Tuesday, November 8, 2022

Putin’s St. Petersburg Experiences in 1990s Far More Fateful for Russia than His KGB Background, Pastukhov Says

Paul Goble

            Staunton, Nov. 7 – Many have argued that Vladimir Putin’s role as a KGB officer played the key role in his approach to governance, but in fact, Vladimir Pastukhov says, the current Kremlin ruler’s experiences in St. Petersburg in the 1990s where the criminal world and government power came together has been far more significant.

            “Rephrasing Tolstoy,” the London-based Russian analyst says, “all happy democracies

are like one another but all unhappy autocracies are unhappy in their own way.” Each has a very specific origin which must be understood if one is to follow its present and future (kasparov.ru/material.php?id=6367EA5246461).

            The Putin regime bears “the indelible imprint” of the current ruler’s experiences in St. Petersburg in the wake of the collapse of the Soviet Union, when the weakening of the center led not only to the increase in the power of regions for a time but to the fuse of power and criminality in them.

            This fusion was common in many places, but it took the most complete shape in the Northern capital where Putin was at the time and where he became part of it. Pastukhov observes that “when Peter broke his window into Europe, he hardly supposed that this would be a window for the transfer of opium.” But that is how things have worked out.
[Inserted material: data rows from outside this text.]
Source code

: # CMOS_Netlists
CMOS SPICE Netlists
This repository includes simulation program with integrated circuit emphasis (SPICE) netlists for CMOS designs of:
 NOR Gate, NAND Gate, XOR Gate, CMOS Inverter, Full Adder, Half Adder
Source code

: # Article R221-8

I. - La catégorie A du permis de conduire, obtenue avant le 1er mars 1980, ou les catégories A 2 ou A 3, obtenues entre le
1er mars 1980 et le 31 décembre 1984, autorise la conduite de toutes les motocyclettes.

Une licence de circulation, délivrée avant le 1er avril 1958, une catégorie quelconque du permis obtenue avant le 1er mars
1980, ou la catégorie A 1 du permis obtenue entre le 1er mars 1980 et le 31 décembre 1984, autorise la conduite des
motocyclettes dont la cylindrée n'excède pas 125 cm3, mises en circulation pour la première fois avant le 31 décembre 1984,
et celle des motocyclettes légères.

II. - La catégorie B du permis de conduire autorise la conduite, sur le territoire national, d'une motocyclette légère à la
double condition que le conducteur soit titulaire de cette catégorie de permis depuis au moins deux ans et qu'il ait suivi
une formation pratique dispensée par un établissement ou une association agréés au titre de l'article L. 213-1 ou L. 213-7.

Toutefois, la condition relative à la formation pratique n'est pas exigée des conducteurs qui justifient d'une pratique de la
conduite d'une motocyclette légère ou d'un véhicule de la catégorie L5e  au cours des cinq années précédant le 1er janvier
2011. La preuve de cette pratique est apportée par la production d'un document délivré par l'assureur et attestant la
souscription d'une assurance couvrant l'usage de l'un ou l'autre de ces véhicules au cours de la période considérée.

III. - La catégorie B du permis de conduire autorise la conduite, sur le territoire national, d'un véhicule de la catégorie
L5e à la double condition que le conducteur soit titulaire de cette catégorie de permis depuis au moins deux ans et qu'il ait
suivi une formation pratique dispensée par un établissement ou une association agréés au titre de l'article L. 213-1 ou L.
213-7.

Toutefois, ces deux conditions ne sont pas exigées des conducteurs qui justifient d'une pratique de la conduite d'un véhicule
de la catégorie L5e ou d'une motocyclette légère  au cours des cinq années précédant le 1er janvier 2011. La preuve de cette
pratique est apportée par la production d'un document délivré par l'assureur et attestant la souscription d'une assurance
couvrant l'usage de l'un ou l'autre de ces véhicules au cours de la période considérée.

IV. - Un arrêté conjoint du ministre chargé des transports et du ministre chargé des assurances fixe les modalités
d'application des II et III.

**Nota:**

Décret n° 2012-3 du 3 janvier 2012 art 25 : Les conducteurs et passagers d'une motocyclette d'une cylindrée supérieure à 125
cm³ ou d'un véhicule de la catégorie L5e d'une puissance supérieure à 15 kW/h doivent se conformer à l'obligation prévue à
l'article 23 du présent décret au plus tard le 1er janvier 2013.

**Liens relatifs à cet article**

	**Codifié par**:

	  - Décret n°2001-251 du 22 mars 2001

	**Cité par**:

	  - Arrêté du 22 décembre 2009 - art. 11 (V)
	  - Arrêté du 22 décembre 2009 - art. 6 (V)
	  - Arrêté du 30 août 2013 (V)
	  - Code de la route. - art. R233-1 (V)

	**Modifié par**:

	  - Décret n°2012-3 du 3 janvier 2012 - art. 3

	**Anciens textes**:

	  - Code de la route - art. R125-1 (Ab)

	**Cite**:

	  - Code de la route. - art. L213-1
            In St. Petersburg at that time the center of official power, the mayor’s office, “became “at the same time the center of unofficial power of the criminal underground, a kind of arbiter in relations” among the various groups of the local elite – “the criminal, the siloviki, the bureaucracy, the entrepreneurs and the intelligentsia.
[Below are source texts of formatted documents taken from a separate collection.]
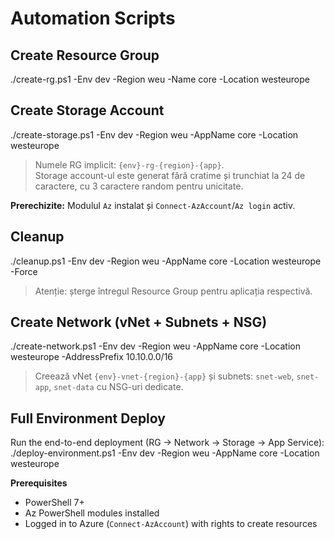 # Automation Scripts

## Create Resource Group
./create-rg.ps1 -Env dev -Region weu -Name core -Location westeurope


## Create Storage Account
./create-storage.ps1 -Env dev -Region weu -AppName core -Location westeurope

> Numele RG implicit: `{env}-rg-{region}-{app}`.  
> Storage account-ul este generat fără cratime și trunchiat la 24 de caractere, cu 3 caractere random pentru unicitate.

**Prerechizite:** Modulul `Az` instalat și `Connect-AzAccount`/`Az login` activ.


## Cleanup
./cleanup.ps1 -Env dev -Region weu -AppName core -Location westeurope -Force

> Atenție: șterge întregul Resource Group pentru aplicația respectivă.


## Create Network (vNet + Subnets + NSG)
./create-network.ps1 -Env dev -Region weu -AppName core -Location westeurope -AddressPrefix 10.10.0.0/16

> Creează vNet `{env}-vnet-{region}-{app}` și subnets: `snet-web`, `snet-app`, `snet-data` cu NSG-uri dedicate.

## Full Environment Deploy
Run the end-to-end deployment (RG → Network → Storage → App Service):
./deploy-environment.ps1 -Env dev -Region weu -AppName core -Location westeurope


**Prerequisites**
- PowerShell 7+
- Az PowerShell modules installed
- Logged in to Azure (`Connect-AzAccount`) with rights to create resources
            This fusion of formal and informal power “in one set of hands” had “a unique synergistic effect, the power of which was very quickly felt by Russia as a whole” after Putin was selected to be Yeltsin’s successor and as he brought his St. Petersburg team and its approach to rule with him to the Kremlin.

            This St. Petersburg experience was far more influential in Putin’s approach to power than his background in the FSB, Pastukhov says, because while his origins in the security services were a problem, they were “not the main one” as KGB work was so varied and Putin was involved in only part of it and for a relatively short time.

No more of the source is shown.